▶ _What this task involves_
Search the data below, and report every line in which "initial" occurs.

-- Records to process follows --

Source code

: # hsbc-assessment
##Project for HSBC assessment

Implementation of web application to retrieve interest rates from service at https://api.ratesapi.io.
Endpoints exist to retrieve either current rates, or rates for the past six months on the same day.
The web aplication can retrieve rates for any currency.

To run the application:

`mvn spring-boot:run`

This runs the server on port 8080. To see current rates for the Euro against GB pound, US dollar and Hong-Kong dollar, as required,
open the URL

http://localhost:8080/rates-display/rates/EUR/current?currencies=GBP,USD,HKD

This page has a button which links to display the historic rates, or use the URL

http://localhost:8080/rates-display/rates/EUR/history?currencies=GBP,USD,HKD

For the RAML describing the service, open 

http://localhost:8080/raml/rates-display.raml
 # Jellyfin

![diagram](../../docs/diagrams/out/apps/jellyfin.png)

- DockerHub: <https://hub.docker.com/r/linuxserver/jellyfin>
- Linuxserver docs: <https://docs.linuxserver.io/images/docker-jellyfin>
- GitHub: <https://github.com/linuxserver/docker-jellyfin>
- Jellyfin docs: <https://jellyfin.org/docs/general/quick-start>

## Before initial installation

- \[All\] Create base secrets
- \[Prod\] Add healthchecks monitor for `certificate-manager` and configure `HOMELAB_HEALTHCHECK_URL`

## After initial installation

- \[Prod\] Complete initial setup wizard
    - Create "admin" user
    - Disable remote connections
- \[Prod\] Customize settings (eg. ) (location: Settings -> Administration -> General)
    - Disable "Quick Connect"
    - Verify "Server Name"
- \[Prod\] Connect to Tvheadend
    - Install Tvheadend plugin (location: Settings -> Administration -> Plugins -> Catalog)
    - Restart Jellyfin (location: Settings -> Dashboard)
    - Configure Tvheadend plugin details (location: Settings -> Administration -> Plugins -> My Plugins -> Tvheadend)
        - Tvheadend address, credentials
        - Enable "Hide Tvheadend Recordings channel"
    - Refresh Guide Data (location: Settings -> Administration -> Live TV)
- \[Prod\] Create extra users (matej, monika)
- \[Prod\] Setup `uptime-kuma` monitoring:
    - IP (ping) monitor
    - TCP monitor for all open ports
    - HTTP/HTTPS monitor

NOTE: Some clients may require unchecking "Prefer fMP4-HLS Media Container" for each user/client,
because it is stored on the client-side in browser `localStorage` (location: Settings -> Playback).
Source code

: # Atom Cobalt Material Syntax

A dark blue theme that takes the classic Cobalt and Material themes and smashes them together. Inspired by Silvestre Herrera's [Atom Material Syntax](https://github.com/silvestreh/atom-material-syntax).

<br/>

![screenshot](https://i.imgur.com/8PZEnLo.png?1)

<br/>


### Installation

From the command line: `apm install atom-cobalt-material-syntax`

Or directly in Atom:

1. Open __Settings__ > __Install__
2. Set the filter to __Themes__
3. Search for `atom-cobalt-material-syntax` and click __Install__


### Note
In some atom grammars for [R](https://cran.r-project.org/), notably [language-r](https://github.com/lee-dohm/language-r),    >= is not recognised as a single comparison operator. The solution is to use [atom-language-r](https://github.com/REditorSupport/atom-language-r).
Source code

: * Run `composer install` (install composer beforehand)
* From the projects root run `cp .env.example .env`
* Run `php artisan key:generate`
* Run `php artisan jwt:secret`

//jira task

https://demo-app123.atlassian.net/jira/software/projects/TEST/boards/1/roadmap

-- Records to process concluded --

▶ _Reply to the task_
## Before initial installation
## After initial installation
- \[Prod\] Complete initial setup wizard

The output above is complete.